- Born: 17 July 1916 Myingyan, British Burma
- Died: 1 April 2004 (aged 87) Yangon, Myanmar
- Other names: Tin Maung
- Occupation: Writer
- Known for: Southeast Asian Writers Award (2001)

= Htin Gyi =

Burmese writer and journalist

Htin Gyi (ထင်ကြီး; 17 July 1916 – 4 April 2004), also called Tekkatho Htin Gyi or Tin Maung, was a Burmese writer and journalist who spent his life studying Myanmar literature and the press. He won various honors including a National Literary Award (1992) for his history of the press in Myanmar and a Southeast Asian Writers Award (2001).

==Career==

Htin Gyi obtained an MA in Journalism.
He was the director of the Sarpay Beikan Literary Bureau from 1964 to 1976.
He then was secretary of the Literary Workers’ Association from 1976 to 1981.
In 1985 he was appointed to the Myanmar Language Commission on a full-time basis.
In 1991 he became a part-time member of the Myanmar Historical Commission.

==Honors==

On 11 December 1999 he represented the aged literati at a ceremony to pay respects to them at Yangon City Hall.
Lieutenant-General Khin Nyunt, Secretary-l of the State Peace and Development Council, spoke at the event. He said that "literati had taken the lead in striving for the interests of the nation and the people, holding their pen; they have inspired the people to be imbued with anti-colonial sentiment and a spirit of making supreme sacrifice for the nation and the people; they were in the vanguard in safeguarding the race and religion which got bogged down in the mire during the colonial period".

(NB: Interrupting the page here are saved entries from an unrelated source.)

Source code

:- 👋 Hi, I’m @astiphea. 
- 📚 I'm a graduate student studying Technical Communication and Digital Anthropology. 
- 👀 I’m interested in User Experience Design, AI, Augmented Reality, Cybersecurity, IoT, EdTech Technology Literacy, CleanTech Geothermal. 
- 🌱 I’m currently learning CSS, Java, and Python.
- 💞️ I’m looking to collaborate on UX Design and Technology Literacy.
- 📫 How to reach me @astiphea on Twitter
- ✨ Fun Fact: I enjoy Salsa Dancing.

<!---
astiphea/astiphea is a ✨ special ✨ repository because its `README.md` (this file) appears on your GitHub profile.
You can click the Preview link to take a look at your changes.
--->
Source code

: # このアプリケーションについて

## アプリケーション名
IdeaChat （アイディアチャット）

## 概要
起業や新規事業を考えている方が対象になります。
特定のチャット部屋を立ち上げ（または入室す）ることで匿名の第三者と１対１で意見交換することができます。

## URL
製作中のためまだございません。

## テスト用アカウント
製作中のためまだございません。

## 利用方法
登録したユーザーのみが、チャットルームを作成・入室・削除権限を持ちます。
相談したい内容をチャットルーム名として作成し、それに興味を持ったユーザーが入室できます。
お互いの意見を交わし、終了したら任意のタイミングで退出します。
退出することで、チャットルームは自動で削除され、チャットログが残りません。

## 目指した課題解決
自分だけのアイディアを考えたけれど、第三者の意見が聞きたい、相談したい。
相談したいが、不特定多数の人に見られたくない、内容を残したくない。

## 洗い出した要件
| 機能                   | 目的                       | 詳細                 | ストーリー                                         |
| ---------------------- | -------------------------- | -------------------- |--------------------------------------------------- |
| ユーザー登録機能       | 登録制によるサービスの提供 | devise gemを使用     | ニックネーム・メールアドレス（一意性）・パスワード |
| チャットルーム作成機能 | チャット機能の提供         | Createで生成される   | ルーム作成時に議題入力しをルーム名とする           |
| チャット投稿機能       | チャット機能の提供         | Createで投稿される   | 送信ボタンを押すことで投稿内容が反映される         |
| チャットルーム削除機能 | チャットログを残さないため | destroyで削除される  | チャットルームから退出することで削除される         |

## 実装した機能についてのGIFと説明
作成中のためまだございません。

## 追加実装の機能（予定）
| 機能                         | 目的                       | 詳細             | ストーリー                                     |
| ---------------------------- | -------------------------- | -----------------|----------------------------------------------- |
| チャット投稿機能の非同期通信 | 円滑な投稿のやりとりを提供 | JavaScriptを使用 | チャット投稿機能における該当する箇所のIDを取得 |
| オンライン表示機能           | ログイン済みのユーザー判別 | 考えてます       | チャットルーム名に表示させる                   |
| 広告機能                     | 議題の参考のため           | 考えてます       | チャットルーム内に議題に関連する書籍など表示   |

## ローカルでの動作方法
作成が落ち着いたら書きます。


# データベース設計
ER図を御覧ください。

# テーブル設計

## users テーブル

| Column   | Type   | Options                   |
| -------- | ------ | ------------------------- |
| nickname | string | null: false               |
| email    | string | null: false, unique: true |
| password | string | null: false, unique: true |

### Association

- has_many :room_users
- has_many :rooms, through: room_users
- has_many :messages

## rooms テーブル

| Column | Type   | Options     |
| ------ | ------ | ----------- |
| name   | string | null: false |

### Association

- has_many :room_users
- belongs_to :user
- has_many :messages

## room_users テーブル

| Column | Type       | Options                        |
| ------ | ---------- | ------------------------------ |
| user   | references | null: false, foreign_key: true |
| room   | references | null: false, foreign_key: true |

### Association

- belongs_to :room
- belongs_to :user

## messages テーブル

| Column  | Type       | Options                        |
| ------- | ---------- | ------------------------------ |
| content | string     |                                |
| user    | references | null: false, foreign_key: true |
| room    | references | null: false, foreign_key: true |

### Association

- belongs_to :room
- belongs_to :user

After attending the presentation ceremony for the SEA Write Award for 2001 in Bangkok, Thailand, Htin Gyi returned to Myanmar on 10 October 2001.
He was met at the airport by Deputy Minister for Information U Thein Sein and other senior officials.
On 14 October 2001 a ceremony was held at Karaweik Palace, Kandawgyi to honor Tekkatho Htin Gyi for winning the SEA Award.
Attendees included Minister for Information Major-General Kyi Aung, Deputy Minister U Thein Sein, Deputy Minister for Culture U Soe Nyunt, Chairman of Myanmar Writers and Journalists Association U Hla Myaing (Ko Hsaung) and other prominent people.
Htin Gyi was Honorary Patron of the Pyinnya Tazaung magazine. After he had won the SEA Write Award, in December 2001 he was presented a prize in the Pyinnya Tazaung Literary Competition.

==Legacy==

Htin Gyi died on 1 April 2004. His compilation of examples of English usage with the Burmese equivalent is widely used as a reference source by journalists and translators. In September 2004, the Myanmar Writers and Journalists Association decided to open a digital research library on history of Myanmar literature, to be named after Htin Gyi. The online library would provide access to the wide range of material that he had collected. It would include newspaper and magazine clippings, photographs and biographies of writers, journalists, poets and cartoonists.